3 . Yves Saint Laurent, Louis Stettner, Eileen Gray, Le Corbusier, Berenice Abbott, ces chers disparus
Yves Saint Laurent (1936-2008) est l’un des couturiers les plus photographiés et l’un de ceux qui ont le plus prêté attention aux grands photographes du XXe siècle, spécialistes de mode ou non : Avedon, Bailey, Beaton, Bourdin, Doisneau, Horst, Issermann, Lartigue, Meerson, Moon, Seidner, Sieff. Le directeur de la MEP à Paris, le «so british» Simon Baker en sera le commissaire, avec Elsa Janssen, pour cette exposition très attendue coproduite par les Rencontres d’Arles et le Musée Yves Saint Laurent Paris, en collaboration avec la Fondation Pierre Bergé - Yves Saint Laurent (Mécanique générale).

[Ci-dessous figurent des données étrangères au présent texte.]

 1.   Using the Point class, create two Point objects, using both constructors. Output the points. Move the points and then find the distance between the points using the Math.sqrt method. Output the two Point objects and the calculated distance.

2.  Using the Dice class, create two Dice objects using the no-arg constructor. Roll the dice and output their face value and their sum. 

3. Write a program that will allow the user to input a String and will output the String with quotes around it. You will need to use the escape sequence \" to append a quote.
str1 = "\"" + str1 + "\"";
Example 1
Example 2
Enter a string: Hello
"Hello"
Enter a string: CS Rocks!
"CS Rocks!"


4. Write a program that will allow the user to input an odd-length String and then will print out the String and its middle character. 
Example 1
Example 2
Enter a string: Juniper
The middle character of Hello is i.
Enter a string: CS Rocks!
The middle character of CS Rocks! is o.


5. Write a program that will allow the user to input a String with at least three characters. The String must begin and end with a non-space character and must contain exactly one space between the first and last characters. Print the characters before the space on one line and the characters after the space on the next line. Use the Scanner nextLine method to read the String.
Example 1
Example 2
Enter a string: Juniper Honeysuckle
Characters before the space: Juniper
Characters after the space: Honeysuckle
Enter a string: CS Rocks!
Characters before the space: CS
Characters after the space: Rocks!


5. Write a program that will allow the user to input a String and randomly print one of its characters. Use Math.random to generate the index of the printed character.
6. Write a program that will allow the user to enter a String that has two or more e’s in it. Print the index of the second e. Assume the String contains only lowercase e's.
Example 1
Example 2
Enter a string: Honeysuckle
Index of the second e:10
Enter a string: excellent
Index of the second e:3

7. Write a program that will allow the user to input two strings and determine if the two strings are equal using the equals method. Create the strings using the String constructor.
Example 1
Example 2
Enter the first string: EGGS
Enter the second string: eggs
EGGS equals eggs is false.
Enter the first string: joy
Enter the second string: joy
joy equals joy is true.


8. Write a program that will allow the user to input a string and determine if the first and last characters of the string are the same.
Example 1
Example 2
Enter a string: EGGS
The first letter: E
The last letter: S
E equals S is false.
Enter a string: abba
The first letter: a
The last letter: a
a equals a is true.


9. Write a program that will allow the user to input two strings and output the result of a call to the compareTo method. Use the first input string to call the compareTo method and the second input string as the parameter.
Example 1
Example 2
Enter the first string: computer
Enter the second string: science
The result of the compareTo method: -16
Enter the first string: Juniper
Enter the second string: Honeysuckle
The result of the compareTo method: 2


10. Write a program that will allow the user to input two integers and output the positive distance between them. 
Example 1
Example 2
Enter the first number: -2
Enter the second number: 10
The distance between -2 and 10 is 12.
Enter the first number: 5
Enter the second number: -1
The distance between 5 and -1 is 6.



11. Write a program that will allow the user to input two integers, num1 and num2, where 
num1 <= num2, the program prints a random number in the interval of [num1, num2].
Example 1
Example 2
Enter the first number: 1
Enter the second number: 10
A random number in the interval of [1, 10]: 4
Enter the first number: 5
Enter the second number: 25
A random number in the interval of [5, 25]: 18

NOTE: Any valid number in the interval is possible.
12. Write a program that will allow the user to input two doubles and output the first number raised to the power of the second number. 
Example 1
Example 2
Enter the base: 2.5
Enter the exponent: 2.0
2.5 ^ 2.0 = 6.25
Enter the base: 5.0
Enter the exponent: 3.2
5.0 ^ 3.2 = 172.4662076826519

Hommage, dix ans après sa mort, à Louis Stettner (1922-2016) en 150 photographies d’époque (Espace Van Gogh). Véritable pont entre la street photography américaine et la photographie humaniste française, il s’est passionné tout au long de sa vie pour les luttes sociales et politiques et l’histoire de la photographie, tout en pratiquant de multiples formes d’expression (écrits, collages, sculpture, peinture).
Connu pour ses célèbres vues frontales d’architectures et ses séries Melting fusionnant des vues des usines Toyota ou encore d’iconiques bâtiments de Chandigarh, Alger ou Brasilia, Stéphane Couturier questionnera dans sa nouvelle série la notion de synthèse des arts, en associant les deux figures qui ont marqué cette villa : Eileen Gray et Le Corbusier (abbaye de Montmajour).
Retour sur les routes avec la grande Berenice Abbott et «US. Route 1». Entre juillet et septembre 1954, la photographe américaine, accompagnée de ses assistants et chauffeurs Damon et Sara Gadd, sillonne la Route 1, la plus ancienne route des États-Unis qui s’étend du Nord au Sud du pays entre Fort Kent, dans le Maine, à la frontière canadienne, et les Keys, en Floride (Palais de l’Archevêché).
4 . L’actu, pure et dure
L’exposition «J’ai toujours cherché la vie» retracera l’ensemble du parcours créatif de la Sicilienne de Palerme, Letizia Battaglia (1935-2022). Cette lauréate en 1985 du prestigieux prix de la photographie humaniste W. Eugene Smith a photographié la violence de la mafia, à travers plus d’une centaine de photographies, livres, journaux et magazines provenant de l’Archivio Letizia Battaglia (Chapelle Saint-Martin du Méjan).
5. Les rencontres improbables
Visions extraterrestres avec «Octahydra» de Batia Suter, née en 1967 en Suisse, qui proposera une «exploration viscérale des relations complexes entre architecture, mémoire et expérience humaine» avec une installation monumentale au sein des Cryptoportiques, dans un espace spécifiquement conçu par l’architecte Sami Rintala. Après Juliette Agnel et Sophie Calle, une 3e tentative souterraine très attendue.